===== Listed entries =====

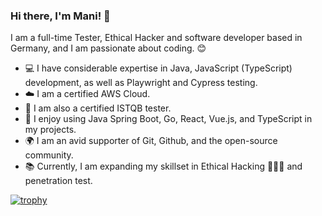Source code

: ### Hi there, I'm Mani! 👋

I am a full-time Tester, Ethical Hacker and software developer based in Germany, and I am passionate about coding. 😊

- 💻 I have considerable expertise in Java, JavaScript (TypeScript) development, as well as Playwright and Cypress testing.
- ☁️ I am a certified AWS Cloud.
- 🧪 I am also a certified ISTQB tester.
- 🔨 I enjoy using Java Spring Boot, Go, React, Vue.js, and TypeScript in my projects.
- 🌍 I am an avid supporter of Git, Github, and the open-source community.
- 📚 Currently, I am expanding my skillset in Ethical Hacking 🧑🏻‍💻 and penetration test.
  
[![trophy](https://github-profile-trophy.vercel.app/?username=manimovassagh&theme=gruvbox)](https://github.com/ryo-ma/github-profile-trophy)
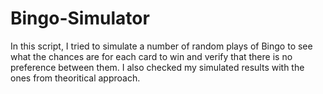 # Bingo-Simulator

In this script, I tried to simulate a number of random plays of Bingo to see what the chances are for each card to win and verify that there is no preference between them. I also checked my simulated results with the ones from theoritical approach.
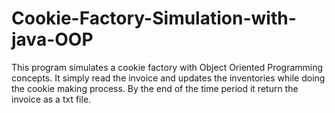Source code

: # Cookie-Factory-Simulation-with-java-OOP
This program simulates a cookie factory with Object Oriented Programming concepts.
It simply read the invoice and updates the inventories while doing the cookie making process.
By the end of the time period it return the invoice as a txt file.

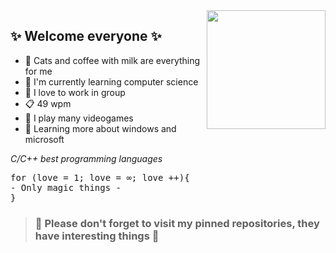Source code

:  <img src="https://github.com/Art3mis7082/Art3mis7082/blob/main/wow-interesting.gif" width="190px" align="right">
 
 ## ✨ Welcome everyone ✨ ## 

- :sparkler: Cats and coffee with milk are everything for me
- :memo: I'm currently learning computer science
- :flags: I love to work in group
- :clipboard: 49 wpm
- :space_invader: I play many videogames
- :book: Learning more about windows and microsoft 

_C/C++ best programming languages_

<pre>
for (love = 1; love = ∞; love ++){  
- Only magic things - 
}
</pre>


> ### :star2: Please don't forget to visit my pinned repositories, they have interesting things :star2: ###
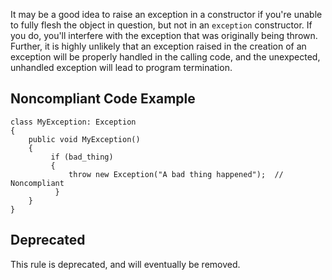 
It may be a good idea to raise an exception in a constructor if you're unable to fully flesh the object in question, but not in an `exception` constructor. If you do, you'll interfere with the exception that was originally being thrown. Further, it is highly unlikely that an exception raised in the creation of an exception will be properly handled in the calling code, and the unexpected, unhandled exception will lead to program termination.

## Noncompliant Code Example


    class MyException: Exception
    {
        public void MyException()
        {
             if (bad_thing)
             {
                 throw new Exception("A bad thing happened");  // Noncompliant
              }
        }
    }


## Deprecated

This rule is deprecated, and will eventually be removed.
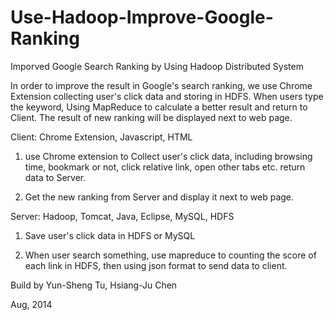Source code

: # Use-Hadoop-Improve-Google-Ranking
Imporved Google Search Ranking by Using Hadoop Distributed System

In order to improve the result in Google's search ranking, we use Chrome Extension collecting user's click data and storing in HDFS. When users type the keyword, Using MapReduce to calculate a better result and return to Client. The result of new ranking will be displayed next to web page.

Client: Chrome Extension, Javascript, HTML

1. use Chrome extension to Collect user's click data, including browsing time, bookmark or not, click relative link, open other tabs etc. return data to Server.

2. Get the new ranking from Server and display it next to web page.

Server: Hadoop, Tomcat, Java, Eclipse, MySQL, HDFS

1. Save user's click data in HDFS or MySQL

2. When user search something, use mapreduce to counting the score of each link in HDFS, then using json format to send data to client.

Build by Yun-Sheng Tu, Hsiang-Ju Chen

Aug, 2014
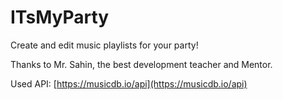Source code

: # ITsMyParty

Create and edit music playlists for your party!

Thanks to Mr. Sahin, the best development teacher and Mentor.

Used API: [https://musicdb.io/api](https://musicdb.io/api)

=====

-- Problem details --
In the entries above, find the line containing "It simply read" and the line containing "- :book: Learning", then copy both and every line between them exactly, without any picture.

-- Exercise answer --
It simply read the invoice and updates the inventories while doing the cookie making process.
By the end of the time period it return the invoice as a txt file.

Source code

:  <img src="https://github.com/Art3mis7082/Art3mis7082/blob/main/wow-interesting.gif" width="190px" align="right">
 
 ## ✨ Welcome everyone ✨ ## 

- :sparkler: Cats and coffee with milk are everything for me
- :memo: I'm currently learning computer science
- :flags: I love to work in group
- :clipboard: 49 wpm
- :space_invader: I play many videogames
- :book: Learning more about windows and microsoft 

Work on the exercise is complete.